Ancien Officier des forces spéciales (Rangers et Bérets Verts), Joe Kent a effectué onze déploiements en zone de combat. Après la mort de son épouse Shannon (tuée en Syrie en 2019), il est devenu une voix influente du mouvement "non-interventionniste". Il a été nommé par Donald Trump en février 2025 et confirmé par le Sénat en juillet de la même année.

Dans sa lettre de démission, Joe Kent a justifié son départ par son opposition frontale à l'engagement militaire des États-Unis contre l'Iran, avançant les points suivants :

-Absence de menace imminente : Il affirme que l'Iran ne représentait aucun danger direct pour la sécurité nationale américaine.

-Influence étrangère : Il dénonce une guerre déclenchée sous "la pression d'Israël et de son puissant lobby américain".

-Conscience morale : Il déclare ne plus pouvoir, "en toute conscience", soutenir les hostilités en cours.

Cette démission intervient dans un climat de blocage politique et militaire et de perspectives d’enlisement de l’opération israélo-américaine contre l’Iran avec ses retombées néfastes sur l'économie américaine ainsi que sur la crédibilité de l’OTAN dont les membres refusent de s’engager aux côtés d'Israël des États-Unis contre l’Iran, suscitant ainsi de fortes tensions au sein de l’alliance atlantique et de l'appareil sécuritaire américain.

Cette démission tombe très mal pour un président Trump embourbé dans une série de scandales et de décisions vivement contestées auxquels vient s’ajouter une guerre désavouée par la majorité des Américains et leurs alliés illustrant une de ses nombreuses contradictions puisqu’il avait été élu sur une promesse de paix et de prospérité avec un retour de la grandeur des états Unis d’Amérique (MAGA) et de l’Amérique avant tout (America First).

Outre les électeurs démocratiques qui se sont déjà démarques du lobby pro israélien depuis le génocide de Gaza, la base électorale républicaine commence à s’exprimer avec véhémence contre ce qui est à ses yeux une politique d’Israel avant tout (Israel First) au détriment des intérêts américains.

La crainte des retombées économiques de la guerre contre l’Iran et du risque d'enlisement qui pourrait en faire un deuxième Vietnam, est de nature a accentuer la perspective d’un raz de marée démocrate aux prochaines élections législatives pour arracher aux républicains leur faible majorité dans les deux chambres du Congrès et permettre à la nouvelle majorité démocrate d’entamer une série de procédures de destitution et d’inculpation du président Trump et des membres de son administration.
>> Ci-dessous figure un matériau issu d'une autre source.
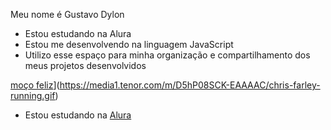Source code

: Meu nome é Gustavo Dylon
- Estou estudando na Alura
- Estou me desenvolvendo na linguagem JavaScript
- Utilizo esse espaço para minha organização e
compartilhamento dos meus projetos desenvolvidos

[moço feliz]([)](https://media1.tenor.com/m/D5hP08SCK-EAAAAC/chris-farley-running.gif)
- Estou estudando na [Alura](https://www.alura.com.br)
Joe Kent semble avoir pressenti la vague qui se lève contre la politique de compromission des intérêts des États-Unis et la tradition d’inféodation politique et militaire au lobby pro israélien.
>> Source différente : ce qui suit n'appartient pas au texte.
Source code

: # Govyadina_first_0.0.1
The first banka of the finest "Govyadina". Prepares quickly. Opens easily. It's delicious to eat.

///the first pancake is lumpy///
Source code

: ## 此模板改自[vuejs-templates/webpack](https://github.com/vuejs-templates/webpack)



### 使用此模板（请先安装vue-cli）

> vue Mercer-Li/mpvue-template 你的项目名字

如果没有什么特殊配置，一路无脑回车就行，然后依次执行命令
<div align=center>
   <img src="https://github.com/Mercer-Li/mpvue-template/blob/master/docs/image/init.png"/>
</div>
Après Gaza, le lobby pro israélien et le sionisme international se trouvent confrontés à un défi et une érosion sans précédent aux États-Unis d’Amérique, principal pourvoyeur de fonds et de technologie et défenseur acharné de toutes les dérives et crimes israéliens contre les normes éthiques et du droit international.
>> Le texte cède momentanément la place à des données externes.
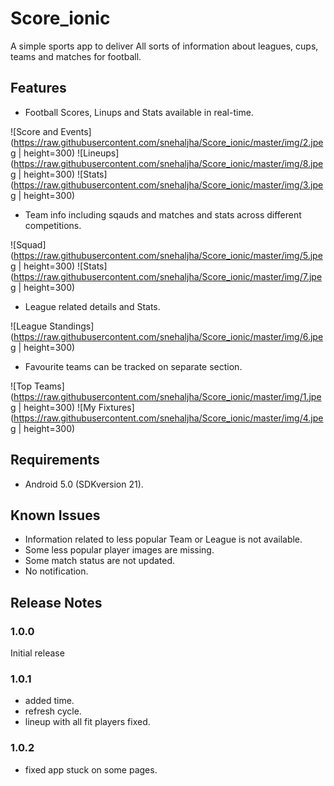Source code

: # Score_ionic

A simple sports app to deliver All sorts of information about leagues, cups, teams and matches for football.

## Features
* Football Scores, Linups and Stats available in real-time.

![Score and Events](https://raw.githubusercontent.com/snehaljha/Score_ionic/master/img/2.jpeg | height=300) ![Lineups](https://raw.githubusercontent.com/snehaljha/Score_ionic/master/img/8.jpeg | height=300) ![Stats](https://raw.githubusercontent.com/snehaljha/Score_ionic/master/img/3.jpeg | height=300) 



* Team info including sqauds and matches and stats across different competitions.

![Squad](https://raw.githubusercontent.com/snehaljha/Score_ionic/master/img/5.jpeg | height=300) ![Stats](https://raw.githubusercontent.com/snehaljha/Score_ionic/master/img/7.jpeg | height=300) 



* League related details and Stats.

![League Standings](https://raw.githubusercontent.com/snehaljha/Score_ionic/master/img/6.jpeg | height=300) 



* Favourite teams can be tracked on separate section.

![Top Teams](https://raw.githubusercontent.com/snehaljha/Score_ionic/master/img/1.jpeg | height=300) ![My Fixtures](https://raw.githubusercontent.com/snehaljha/Score_ionic/master/img/4.jpeg | height=300) 



## Requirements

* Android 5.0 (SDKversion 21).

## Known Issues

* Information related to less popular Team or League is not available.
* Some less popular player images are missing.
* Some match status are not updated.
* No notification.

## Release Notes

### 1.0.0

Initial release

### 1.0.1
* added time.
* refresh cycle.
* lineup with all fit players fixed.

### 1.0.2
* fixed app stuck on some pages.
D’ici novembre, Trump sera plus que jamais l’otage du lobby pro israélien et du sionisme international dont il serait toutefois imprudent de sous-estimer les chances de survie et de rebond.

La volatilité et les incertitudes géostratégiques mondiales ne peuvent qu'être exacerbées par l’impasse politique et militaire créée par l’aventure militaire contre l’Iran qui semble avoir de plus en plus de chances de déborder au-delà de la région du Golfe, en particulier en direction des zones riches en hydrocarbures. L’Afrique du Nord étant la plus proche du théâtre européen et de l’alliance atlantique.